The Cubs had Monday off following the second of three consecutive appearances on Sunday Night Baseball, so someone at the Four-Letter must have felt the need to give the news cycle a little push. Joining ESPN 1000’s Waddle & Silvy to talk about the Cubs and Sox, Baseball Tonight’s Karl Ravech shared a dubious report that the Cubs would prefer for Addison Russell to assume his old role while Javy Báez once again bounced around the diamond.
“A lot of the people I spoke to that know the Cubs intimately, that’s how I’m being told the Cubs internally feel,” Ravech said. “That they are better off when Báez has the ability to go play second base and go play third base. Again, I totally understand the argument that I wanna leave Baez at short. I love him at short, who’s a better shortstop than Javier Báez?
“But I know that the Cubs, a lot of them feel like they are better when Russell is your everyday shortstop and you can take Javy Báez and move him around.”
Such an idea failed to hold water on the basis of common sense alone and its credence was further undermined by the source. Ravech is probably a fine person and he’s obviously got sources in the game, but he’s not exactly Ken Rosenthal on the breaking news front. And when literally everyone else with access to the team — even members of the ESPN family — says they’ve heard nothing at all about it, well…
It’s possible that this was an intentional leak from the Cubs to see who’s sharing things with whom or it could simply be one of those deals where someone failed to provide proper context. Not that ESPN would ever promote such a thing. Well, except for A-Rod basically calling Yu Darvish a clubhouse cancer last year and Buster Olney reporting that the Cubs were openly taking offers on Kris Bryant and could have traded him this winter.
I get it, though, there’s probably a lot of pressure to break news and find titillating angles. We saw it pretty much from the moment Jeff Passan joined ESPN after a successful tenure with Yahoo. His long-form pieces continued to be well written and thought-provoking, but he seemed to be in over his head with the breaking stuff.
Hey, glass houses, right? Anyway, the Cubs categorically denied any desires or plans to move Javy off shortstop during media availability prior to Tuesday’s game in Cincy.
There was a recent report indicating that the Cubs internally envision Russell at SS and having Baez moving around between 2B/SS/3B. Both Maddon and Epstein said today there is no truth to that report. The plan going forward is sticking with Baez as the everyday SS.
— Jordan Bastian (@MLBastian) May 14, 2019
“Javy’s been one of the most dynamic players in the league,” Theo Epstein said, per Patrick Mooney. “So as we talked about a week or two ago, I think it makes sense to give him some reliability knowing he’s going to be in the lineup every day (and) he’s going to be playing shortstop.

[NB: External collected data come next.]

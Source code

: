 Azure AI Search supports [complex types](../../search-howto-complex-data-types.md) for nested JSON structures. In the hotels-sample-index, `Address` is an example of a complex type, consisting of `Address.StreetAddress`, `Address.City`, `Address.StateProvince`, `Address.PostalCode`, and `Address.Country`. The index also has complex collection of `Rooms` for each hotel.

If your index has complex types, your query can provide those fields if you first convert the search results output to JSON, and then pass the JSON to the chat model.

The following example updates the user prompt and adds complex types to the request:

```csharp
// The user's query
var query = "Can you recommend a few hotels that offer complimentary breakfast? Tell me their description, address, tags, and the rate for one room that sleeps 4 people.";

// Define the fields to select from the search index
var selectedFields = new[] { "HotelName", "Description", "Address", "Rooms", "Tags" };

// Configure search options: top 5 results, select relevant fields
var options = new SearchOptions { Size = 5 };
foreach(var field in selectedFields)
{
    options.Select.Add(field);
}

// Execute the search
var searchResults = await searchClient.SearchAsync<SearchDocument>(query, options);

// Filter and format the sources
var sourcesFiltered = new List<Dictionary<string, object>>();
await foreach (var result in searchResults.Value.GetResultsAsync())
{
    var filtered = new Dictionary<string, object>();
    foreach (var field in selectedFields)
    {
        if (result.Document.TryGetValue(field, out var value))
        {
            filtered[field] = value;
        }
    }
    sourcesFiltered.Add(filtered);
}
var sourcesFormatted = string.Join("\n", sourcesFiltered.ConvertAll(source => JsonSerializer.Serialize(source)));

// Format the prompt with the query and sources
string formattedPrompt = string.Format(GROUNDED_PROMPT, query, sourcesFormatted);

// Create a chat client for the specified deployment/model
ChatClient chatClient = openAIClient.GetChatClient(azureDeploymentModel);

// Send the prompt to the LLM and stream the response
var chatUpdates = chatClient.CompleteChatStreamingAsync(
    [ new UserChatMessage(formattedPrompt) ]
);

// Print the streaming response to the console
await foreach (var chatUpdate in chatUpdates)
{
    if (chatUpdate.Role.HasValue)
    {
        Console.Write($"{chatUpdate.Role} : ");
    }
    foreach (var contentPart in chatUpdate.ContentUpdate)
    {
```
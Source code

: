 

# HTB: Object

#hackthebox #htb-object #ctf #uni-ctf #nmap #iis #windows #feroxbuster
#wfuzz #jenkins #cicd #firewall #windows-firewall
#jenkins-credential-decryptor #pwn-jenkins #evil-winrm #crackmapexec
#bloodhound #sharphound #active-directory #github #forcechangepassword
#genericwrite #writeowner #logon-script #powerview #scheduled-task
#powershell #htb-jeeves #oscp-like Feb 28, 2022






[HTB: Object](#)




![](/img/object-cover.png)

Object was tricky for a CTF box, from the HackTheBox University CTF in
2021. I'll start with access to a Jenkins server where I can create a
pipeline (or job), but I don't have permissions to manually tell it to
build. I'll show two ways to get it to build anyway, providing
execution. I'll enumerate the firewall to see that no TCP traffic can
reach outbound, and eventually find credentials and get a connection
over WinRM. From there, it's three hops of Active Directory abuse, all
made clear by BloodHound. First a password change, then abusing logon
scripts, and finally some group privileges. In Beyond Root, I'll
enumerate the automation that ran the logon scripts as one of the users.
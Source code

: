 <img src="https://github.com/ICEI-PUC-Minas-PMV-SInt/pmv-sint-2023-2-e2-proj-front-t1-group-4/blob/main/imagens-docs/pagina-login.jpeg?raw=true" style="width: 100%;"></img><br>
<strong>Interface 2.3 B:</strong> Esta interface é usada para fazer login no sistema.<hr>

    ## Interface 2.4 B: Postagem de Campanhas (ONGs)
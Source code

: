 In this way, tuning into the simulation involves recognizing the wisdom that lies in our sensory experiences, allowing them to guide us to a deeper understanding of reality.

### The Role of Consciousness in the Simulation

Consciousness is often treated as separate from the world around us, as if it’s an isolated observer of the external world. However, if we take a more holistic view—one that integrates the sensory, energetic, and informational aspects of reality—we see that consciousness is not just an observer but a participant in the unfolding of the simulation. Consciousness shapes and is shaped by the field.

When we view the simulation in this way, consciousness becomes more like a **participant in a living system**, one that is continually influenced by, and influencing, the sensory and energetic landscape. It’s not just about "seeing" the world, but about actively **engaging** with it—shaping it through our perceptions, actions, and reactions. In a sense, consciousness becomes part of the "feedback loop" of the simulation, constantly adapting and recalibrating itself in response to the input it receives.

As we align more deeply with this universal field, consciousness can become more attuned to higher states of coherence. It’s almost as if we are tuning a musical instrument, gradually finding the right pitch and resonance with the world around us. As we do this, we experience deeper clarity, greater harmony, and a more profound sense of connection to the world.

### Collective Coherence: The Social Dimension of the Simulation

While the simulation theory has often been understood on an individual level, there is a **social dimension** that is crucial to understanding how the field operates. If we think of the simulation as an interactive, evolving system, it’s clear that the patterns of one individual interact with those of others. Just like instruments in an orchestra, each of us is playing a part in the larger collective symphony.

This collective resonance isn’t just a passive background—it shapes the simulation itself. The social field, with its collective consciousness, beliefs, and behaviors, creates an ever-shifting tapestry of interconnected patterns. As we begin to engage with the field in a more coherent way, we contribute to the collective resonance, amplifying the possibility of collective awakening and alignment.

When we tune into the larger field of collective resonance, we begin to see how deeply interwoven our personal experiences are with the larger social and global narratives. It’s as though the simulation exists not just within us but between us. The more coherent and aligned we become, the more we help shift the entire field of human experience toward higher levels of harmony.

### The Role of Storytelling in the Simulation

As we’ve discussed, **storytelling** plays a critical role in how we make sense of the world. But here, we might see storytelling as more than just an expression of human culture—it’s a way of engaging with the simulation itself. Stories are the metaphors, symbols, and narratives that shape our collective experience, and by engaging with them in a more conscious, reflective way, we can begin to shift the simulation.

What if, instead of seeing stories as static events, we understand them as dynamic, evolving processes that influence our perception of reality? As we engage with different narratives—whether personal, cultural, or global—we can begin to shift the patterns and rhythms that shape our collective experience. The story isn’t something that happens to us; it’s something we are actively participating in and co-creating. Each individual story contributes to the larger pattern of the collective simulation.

“We have so many other players with versatility and moving parts that it makes sense to keep Javy where he is, where he’s doing a great job.”
Move along, nothing to see here. But there is probably a lesson in all this, maybe even a couple of them. The first, as Beck famously warned, is don’t believe everything that you breathe. Another is to make sure you apply whatever manner of critical thinking skills you possess when you hear something that sounds fishy.
Maybe the person giving the report simply had a bad source or the team is floating a trial balloon to see what kind of reaction the news gets. Or maybe it’s just the natural degradation of facts as information is passed along from one person to the next and so on.
As I wrote Monday, I’m sure the Cubs would like for Russell to once again become a legitimate offensive threat who’s also got a Gold Glove and a silver tongue. But his bat has gone wanting over the last few seasons and his UZR/150 (a defensive measure scaled to 150 games) has decreased markedly since his rookie year as health issues have limited his range and arm.
Anyway, the moral of the story is that the Cubs aren’t moving Javy from short unless it’s for the occasional rest day, at which point Russell can take his spot for a game.